When I was 45, and nearly immobilised by the depression and self-loathing born of the awful early years of feeling myself unable to do anything right, I was treated by a psychotherapist who said I was unlikely ever to put a dent in my eternal depression if I didn’t confront you and Mom, and tell you about the agony neither of you had seemed to notice I was in as a kid. Mom had worked as a volunteer counselor, and was a firm believer in psychotherapy. You, on the other hand, had been appalled (that is, apparently shamed) when I’d first sought it, my freshman year at university. But it was you who actually heard me out, and who apologised without reservation. Mom couldn’t bear to hear what I had to tell her. All those years she had me believing that I needed her to protect me from you. And here it turned out to have been the other way round!
After retirement, you’d seemed intent on dying of boredom. I persuaded Mom (who of course made decisions for both of you) to have a second look at Europe in 1987, the year my first marriage collapsed. Immobilised, as ever, by catastrophic expectations, she wouldn’t go unless I came along, for fear of your having a stroke or something in a place where she’d be unable to summon help. I went along, making clear at every turn what an extraordinary favor I was doing the two of you. (I literally shudder with self-revulsion remembering this, Dad.) When you arrived in San Francisco, and I saw how carefully the pair of you had packaged and organised your travel documents, and practiced producing different ones on request, I loved you both so much I nearly swooned. But then the vindictive side of me kicked in, and I became the snide asshole you knew and loved faithfully, no matter my obnoxiousness. Every day it occurred to me that I’d never have a better chance to tell you how much I loved you both, and how your love had made possible my own boundless love for your then-3-year-old daughter. I never quite got around to it. I was too busy being sarcastic (and, for the record, hating myself for doing so). I will never forgive myself for that, Dad.
When I’d been about to turn 27, and an avid Coca-Cola collector, you impulsively bought me a beautiful Coke machine from a gas station. When Mom got wind of your having done so, she reacted as though you’d taken all my younger sister’s college money and blown it at the track. How dare you have done such a thing without consulting her! How dare you…exclude her! As though you’d have withheld for a millisecond co-credit — or, indeed, al the credit or the wonderful gift’s purchase! 
Fucking madwoman, and the ruler of our family until the end.

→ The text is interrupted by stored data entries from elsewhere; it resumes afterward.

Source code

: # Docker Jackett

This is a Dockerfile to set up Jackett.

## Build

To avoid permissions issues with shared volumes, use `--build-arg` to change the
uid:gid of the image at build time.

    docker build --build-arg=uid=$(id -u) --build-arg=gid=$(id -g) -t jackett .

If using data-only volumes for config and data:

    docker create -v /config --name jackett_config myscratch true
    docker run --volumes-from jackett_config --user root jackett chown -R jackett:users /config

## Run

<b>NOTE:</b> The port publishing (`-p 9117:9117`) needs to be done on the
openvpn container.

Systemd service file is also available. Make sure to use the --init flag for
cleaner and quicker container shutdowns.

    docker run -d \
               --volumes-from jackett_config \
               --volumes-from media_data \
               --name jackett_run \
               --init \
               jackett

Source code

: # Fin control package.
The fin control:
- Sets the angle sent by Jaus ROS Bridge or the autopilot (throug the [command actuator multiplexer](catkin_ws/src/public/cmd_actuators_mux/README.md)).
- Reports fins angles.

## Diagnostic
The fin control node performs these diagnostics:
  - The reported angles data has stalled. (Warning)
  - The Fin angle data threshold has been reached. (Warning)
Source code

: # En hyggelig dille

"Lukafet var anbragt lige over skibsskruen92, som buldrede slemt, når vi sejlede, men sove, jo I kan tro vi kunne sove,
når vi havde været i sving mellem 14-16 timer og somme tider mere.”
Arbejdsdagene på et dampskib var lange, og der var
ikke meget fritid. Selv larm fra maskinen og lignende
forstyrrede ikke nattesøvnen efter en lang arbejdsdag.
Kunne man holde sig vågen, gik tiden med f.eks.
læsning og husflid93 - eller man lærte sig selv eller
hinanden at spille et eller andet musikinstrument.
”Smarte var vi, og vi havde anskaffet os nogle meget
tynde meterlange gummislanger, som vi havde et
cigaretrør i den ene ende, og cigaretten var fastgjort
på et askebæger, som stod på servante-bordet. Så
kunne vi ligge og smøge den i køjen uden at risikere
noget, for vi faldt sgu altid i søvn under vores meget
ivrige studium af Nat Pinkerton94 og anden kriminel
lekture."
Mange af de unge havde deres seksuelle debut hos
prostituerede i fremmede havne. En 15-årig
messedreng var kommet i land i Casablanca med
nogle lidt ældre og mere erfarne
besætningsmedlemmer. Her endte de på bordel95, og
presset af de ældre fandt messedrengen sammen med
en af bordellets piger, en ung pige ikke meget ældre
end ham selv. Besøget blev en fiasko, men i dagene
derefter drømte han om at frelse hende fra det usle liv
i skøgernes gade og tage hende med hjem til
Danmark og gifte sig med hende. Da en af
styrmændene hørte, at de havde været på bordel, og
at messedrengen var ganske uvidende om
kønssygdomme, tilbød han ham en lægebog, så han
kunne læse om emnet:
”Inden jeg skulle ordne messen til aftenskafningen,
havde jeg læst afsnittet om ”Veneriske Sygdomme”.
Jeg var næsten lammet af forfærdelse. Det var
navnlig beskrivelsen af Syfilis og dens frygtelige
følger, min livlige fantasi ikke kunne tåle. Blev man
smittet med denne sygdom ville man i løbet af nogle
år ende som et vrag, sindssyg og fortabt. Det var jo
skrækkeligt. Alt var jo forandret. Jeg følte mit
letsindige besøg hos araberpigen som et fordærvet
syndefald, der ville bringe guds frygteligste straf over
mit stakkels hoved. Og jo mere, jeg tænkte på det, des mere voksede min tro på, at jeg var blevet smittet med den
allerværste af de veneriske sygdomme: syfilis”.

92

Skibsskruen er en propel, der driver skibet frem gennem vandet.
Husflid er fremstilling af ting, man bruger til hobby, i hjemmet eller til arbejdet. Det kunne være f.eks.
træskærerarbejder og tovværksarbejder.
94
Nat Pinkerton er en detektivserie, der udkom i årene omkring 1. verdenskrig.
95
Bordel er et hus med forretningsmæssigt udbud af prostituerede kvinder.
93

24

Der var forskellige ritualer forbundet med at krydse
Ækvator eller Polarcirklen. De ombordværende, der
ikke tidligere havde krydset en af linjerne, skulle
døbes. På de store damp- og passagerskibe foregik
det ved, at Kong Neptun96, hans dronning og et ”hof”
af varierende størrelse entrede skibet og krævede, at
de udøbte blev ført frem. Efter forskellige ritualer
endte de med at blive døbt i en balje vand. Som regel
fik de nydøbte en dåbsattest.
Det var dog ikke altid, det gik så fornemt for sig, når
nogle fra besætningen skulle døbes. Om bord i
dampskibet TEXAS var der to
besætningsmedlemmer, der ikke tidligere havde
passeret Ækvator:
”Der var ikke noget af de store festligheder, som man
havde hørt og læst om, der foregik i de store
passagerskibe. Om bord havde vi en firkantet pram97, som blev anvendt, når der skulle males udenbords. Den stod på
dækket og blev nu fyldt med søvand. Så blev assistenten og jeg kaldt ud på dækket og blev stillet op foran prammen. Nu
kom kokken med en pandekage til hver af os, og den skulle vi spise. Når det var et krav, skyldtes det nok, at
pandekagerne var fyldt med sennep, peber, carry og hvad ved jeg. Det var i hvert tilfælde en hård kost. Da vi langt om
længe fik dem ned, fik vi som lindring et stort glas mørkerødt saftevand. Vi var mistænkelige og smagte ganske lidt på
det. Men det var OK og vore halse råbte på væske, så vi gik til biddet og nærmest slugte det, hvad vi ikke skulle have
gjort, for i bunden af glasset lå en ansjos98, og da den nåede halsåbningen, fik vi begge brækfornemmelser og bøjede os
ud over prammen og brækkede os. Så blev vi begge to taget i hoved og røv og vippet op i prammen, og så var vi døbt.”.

After your immobilizing stroke, Mom was of course certain there’d be a fire if she “allowed” you to return home, and that she’d be unable to drag you to safety. Far better, she thought (and you agreed, of course) that you be consigned to the same malodorous “convalescent hospital” in which her own mother had died a couple of years before. I took you around to other such facilities hoping at the very least to persuade you to agree to somewhere less depressing. Of course you would not, as it simply wasn’t in Gil Mendelsohn to spend money on his own comfort or pleasure. I would phone you, and your nearly deaf 92-year-old roommate would answer the phone. I’d sooner have relived the worst days of “learning” to ride my bike than hear your desperate frustration as you tried to make the guy understand that the call might be for you, and that he had to pass the phone over. But wasn’t I Mom’s surrogate until the very end, Dad, and didn’t you wind up dying in that ghastly malodorous hellhole?
I’m sorry, Dad. God, am I sorry.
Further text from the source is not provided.